[Task objective] Scan the material for the word "checkout", and copy each line where it shows up.
────────────────────
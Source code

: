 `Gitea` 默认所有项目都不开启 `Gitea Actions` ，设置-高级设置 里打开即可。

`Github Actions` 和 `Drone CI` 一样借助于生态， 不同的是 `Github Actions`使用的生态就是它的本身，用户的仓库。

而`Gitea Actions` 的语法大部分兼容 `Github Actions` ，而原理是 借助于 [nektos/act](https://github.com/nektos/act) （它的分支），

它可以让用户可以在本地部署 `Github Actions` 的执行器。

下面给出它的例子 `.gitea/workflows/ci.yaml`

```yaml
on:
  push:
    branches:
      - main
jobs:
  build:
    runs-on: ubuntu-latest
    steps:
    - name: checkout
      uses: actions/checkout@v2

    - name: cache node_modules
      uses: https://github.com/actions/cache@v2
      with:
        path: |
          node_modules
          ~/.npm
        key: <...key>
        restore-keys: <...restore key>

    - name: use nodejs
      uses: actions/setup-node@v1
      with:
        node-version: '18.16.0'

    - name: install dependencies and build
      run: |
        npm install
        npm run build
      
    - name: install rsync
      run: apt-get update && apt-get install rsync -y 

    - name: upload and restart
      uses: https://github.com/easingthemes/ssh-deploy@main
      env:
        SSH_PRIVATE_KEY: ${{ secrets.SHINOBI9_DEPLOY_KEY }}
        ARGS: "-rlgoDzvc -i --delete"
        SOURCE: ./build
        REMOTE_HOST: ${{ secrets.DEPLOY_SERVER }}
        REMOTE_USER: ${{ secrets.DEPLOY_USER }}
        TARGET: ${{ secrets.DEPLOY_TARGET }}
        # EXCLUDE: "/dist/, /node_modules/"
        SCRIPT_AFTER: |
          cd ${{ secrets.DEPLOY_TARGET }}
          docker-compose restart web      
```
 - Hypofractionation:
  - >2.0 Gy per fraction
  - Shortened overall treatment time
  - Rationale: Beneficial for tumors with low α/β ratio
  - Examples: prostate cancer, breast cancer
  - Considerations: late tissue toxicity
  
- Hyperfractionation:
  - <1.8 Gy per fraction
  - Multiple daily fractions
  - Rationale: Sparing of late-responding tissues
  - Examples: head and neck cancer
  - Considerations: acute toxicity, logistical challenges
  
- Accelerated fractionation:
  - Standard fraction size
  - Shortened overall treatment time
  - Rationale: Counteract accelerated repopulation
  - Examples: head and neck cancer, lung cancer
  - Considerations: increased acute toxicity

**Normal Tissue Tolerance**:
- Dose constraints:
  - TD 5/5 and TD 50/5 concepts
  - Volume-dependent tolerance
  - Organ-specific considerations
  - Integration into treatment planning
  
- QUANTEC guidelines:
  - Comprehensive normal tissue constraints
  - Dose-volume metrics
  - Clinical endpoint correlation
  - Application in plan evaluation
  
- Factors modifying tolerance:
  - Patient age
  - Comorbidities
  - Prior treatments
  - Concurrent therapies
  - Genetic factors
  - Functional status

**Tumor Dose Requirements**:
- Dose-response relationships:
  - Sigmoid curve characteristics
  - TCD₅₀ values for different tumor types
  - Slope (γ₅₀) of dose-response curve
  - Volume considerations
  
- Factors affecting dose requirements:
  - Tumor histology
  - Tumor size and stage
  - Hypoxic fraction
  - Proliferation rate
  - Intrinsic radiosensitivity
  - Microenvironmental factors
────────────────────
[Solution for this exercise]
    - name: checkout
      uses: actions/checkout@v2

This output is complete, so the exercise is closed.